Halt, halt, nicht so schnell!
Die Richtlinien sind immer so etwas wie ein Konzept, mit einer standardisierten Vorgehensweise von der Befundung über die Diagnose, die Auswahl der Hilfsmittel zu einer Therapie und zu einem "möglichst reproduzierbaren" Therapieerfolg zu kommen. Sie sollen gerade jenen "kreativen Wildwuchs" eindämmen, der durch langwierige, selbstgestrickte (und doch häufig auf wunderbare Weise doch irgendwie erfolgreiche!) Rezepturen im öffentlich-finanzierten Gesundheitswesen zu unkalkulierbaren Ausgaben-(Versicherungs-)risiken führt.
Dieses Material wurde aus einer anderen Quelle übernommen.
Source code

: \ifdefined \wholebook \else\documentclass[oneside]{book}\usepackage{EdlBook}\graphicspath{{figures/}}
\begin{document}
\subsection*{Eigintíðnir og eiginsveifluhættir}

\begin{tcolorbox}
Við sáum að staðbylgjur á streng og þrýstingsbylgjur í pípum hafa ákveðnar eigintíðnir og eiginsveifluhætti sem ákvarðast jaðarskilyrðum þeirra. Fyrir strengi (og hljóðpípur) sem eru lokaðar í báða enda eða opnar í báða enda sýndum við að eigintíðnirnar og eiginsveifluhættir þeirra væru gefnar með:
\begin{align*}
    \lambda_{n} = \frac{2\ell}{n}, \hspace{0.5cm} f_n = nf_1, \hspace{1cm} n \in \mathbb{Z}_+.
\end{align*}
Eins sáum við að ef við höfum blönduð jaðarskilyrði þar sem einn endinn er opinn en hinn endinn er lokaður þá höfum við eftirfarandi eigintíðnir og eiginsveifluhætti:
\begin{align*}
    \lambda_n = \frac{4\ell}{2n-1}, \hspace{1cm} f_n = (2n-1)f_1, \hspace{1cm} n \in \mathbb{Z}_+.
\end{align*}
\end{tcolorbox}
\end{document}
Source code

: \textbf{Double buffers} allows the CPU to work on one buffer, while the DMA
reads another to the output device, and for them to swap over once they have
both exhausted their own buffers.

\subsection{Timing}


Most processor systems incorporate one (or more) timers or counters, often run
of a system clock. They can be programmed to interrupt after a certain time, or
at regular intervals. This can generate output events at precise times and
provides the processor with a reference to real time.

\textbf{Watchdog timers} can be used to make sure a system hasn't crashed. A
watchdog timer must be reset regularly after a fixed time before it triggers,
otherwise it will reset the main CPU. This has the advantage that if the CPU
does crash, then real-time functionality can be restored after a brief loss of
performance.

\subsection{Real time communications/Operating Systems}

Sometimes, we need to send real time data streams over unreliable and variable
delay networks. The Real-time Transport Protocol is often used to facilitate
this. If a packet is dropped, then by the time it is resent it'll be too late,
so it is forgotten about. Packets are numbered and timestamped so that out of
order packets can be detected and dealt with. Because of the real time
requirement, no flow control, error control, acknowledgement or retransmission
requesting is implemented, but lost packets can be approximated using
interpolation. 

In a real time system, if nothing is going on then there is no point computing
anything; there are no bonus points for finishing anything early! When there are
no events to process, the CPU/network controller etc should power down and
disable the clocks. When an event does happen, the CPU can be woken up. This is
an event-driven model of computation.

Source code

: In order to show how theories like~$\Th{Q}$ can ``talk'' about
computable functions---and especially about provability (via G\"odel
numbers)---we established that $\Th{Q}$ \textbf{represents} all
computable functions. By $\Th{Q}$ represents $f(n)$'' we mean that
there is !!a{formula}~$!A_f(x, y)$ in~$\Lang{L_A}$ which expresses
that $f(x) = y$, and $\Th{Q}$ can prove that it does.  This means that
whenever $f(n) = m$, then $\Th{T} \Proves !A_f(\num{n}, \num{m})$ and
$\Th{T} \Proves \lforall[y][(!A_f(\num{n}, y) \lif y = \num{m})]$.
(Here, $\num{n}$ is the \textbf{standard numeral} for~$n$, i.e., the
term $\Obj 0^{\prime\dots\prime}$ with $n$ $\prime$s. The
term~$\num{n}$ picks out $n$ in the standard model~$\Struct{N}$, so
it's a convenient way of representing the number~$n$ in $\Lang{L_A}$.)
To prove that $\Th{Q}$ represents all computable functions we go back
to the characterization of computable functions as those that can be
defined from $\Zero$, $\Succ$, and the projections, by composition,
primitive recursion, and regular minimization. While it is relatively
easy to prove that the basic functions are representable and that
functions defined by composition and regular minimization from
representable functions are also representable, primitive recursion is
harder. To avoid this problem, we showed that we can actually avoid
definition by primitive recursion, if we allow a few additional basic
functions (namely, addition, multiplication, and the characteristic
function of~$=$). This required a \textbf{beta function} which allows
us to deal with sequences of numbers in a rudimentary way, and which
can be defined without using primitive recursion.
Es muß alles mit möglichst hoher Effizienz zu einem möglichst exakt vorhersehbaren Ergebnis kommen und das bei größtmöglicher Kosteneinsparung.
Der Mensch (als Patient wie als Behandler) ist darin nun mal leider die größte Unwägbarkeit:
Ein Behandler, der sich seiner Sache nicht sicher ist und deswegen erst mal viel Zeit mit "Rumprobieren" verplempert (die ärztlichen Kollegen mögen mir verzeihen, natürlich ist "rumprobieren" etwas, was niemand sich nachsagen lassen will!), um dann irgendwann mal doch an einen Spezialisten zu überweisen, von dem er per "Hörensagen" weiß, daß er ein solcher ist, dessen Expertise für genau dieses Problem aber...
Ein Patient, der sich an Therapieempfehlungen nicht hält, der sein (von einem dritten Menschen!) angefertigtes Korsett nicht verschreibungsgemäß trägt....
Ein Orthopädiemechaniker, der ...
das alles passt nur schwer in eine kaufmännische Berechnung, die einen Krankheitsfall möglichst kostengünstig einem möglichst stabilen Ergebnis zuführen will. Aber es passt sehr gut in eine vom "shareholder value" dominierte Welt, in der alle nur darauf aus sind, einen möglichst glatten Schnitt zu machen.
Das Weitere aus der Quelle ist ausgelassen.